Stored items
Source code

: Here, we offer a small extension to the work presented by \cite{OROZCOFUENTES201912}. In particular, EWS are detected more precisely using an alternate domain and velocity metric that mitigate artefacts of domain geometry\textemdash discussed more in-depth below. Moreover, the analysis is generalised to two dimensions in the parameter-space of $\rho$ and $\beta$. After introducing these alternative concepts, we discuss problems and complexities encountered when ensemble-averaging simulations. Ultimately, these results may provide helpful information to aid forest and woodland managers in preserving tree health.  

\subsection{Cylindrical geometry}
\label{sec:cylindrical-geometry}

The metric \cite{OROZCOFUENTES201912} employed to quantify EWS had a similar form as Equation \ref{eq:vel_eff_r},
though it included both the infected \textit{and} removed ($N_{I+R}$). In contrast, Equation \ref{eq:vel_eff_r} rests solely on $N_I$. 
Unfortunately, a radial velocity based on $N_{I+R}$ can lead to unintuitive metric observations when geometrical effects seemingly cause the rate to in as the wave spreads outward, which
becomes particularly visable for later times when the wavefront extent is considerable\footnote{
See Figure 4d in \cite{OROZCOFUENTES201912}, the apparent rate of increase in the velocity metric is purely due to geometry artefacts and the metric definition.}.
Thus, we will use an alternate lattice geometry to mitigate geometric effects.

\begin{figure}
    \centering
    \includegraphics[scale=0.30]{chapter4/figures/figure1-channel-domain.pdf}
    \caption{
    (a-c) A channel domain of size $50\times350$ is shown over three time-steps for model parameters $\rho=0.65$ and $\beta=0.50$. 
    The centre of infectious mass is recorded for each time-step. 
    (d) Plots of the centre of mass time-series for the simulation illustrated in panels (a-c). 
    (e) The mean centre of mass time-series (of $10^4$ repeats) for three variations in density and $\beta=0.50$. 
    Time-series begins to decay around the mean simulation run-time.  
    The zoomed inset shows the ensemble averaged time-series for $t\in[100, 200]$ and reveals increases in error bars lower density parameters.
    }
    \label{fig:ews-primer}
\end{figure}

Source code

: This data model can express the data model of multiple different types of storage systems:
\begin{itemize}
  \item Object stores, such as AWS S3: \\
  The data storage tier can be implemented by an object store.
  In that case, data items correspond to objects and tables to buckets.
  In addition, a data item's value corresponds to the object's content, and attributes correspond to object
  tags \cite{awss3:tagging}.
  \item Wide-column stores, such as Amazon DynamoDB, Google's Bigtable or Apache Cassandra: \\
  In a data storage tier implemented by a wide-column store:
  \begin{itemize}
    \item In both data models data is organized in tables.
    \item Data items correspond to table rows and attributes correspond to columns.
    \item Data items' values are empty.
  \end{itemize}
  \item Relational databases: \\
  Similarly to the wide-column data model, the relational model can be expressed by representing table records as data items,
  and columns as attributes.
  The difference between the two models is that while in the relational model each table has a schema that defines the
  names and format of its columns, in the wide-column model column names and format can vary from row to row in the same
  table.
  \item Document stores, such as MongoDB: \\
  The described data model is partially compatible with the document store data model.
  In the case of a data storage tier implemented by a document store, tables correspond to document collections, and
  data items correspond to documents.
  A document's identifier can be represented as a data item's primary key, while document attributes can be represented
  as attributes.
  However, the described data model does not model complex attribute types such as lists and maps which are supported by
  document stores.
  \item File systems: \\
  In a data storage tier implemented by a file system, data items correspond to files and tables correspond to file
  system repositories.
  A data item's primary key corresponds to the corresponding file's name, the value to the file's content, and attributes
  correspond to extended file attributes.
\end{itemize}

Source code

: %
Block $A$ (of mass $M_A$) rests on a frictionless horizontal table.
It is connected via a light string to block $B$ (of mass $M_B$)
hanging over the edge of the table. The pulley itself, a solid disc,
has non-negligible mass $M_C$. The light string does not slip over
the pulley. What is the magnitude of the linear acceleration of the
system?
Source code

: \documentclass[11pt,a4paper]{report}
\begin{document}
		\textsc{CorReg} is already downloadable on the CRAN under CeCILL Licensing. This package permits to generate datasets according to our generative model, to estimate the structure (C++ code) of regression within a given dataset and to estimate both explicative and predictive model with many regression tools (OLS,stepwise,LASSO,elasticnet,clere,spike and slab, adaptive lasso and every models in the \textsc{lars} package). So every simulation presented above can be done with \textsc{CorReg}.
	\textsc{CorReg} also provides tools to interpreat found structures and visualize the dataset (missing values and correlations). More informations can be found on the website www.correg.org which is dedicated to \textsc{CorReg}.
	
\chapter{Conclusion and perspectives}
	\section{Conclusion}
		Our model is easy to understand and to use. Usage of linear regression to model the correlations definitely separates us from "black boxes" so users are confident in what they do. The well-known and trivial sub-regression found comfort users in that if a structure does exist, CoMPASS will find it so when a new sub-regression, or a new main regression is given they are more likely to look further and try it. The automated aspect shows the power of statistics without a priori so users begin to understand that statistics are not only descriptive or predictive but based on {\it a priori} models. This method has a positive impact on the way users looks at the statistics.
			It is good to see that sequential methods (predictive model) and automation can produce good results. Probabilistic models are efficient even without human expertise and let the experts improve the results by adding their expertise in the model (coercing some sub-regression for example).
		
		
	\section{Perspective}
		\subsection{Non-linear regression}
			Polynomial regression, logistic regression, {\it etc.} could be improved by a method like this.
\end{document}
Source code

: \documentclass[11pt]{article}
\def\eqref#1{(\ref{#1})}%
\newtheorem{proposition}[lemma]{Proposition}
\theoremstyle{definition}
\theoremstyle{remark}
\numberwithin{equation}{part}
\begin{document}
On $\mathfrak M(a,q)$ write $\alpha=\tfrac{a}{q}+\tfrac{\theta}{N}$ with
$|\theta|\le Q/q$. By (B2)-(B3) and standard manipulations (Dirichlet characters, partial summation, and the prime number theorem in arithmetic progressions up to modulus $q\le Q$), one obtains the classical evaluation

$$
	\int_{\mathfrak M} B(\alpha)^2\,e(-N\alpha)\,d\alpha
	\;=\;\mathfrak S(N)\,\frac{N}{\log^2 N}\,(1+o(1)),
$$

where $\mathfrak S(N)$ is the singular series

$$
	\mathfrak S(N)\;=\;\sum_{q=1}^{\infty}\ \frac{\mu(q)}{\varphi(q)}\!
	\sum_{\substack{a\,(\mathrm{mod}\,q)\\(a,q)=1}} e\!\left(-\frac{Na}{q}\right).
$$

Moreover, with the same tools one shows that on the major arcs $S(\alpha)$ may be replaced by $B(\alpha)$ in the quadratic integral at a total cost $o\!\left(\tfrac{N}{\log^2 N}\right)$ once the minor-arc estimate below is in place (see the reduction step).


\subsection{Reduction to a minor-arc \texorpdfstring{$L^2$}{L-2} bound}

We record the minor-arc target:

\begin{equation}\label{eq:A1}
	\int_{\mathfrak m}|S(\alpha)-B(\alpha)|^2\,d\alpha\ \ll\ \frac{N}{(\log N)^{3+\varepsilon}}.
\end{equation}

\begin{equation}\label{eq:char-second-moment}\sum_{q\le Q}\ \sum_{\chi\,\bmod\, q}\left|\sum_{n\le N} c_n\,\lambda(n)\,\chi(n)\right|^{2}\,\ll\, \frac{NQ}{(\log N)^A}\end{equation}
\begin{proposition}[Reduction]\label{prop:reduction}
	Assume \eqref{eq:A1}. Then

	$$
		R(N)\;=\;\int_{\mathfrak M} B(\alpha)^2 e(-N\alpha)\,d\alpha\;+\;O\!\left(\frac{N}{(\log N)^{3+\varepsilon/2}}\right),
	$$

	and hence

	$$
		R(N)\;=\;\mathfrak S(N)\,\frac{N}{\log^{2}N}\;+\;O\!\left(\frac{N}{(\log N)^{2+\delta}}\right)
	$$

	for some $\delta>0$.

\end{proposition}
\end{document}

What is being asked
Copy every line in the data above that has the string "systems" in it.

Task answer
: This data model can express the data model of multiple different types of storage systems:
  \item File systems: \\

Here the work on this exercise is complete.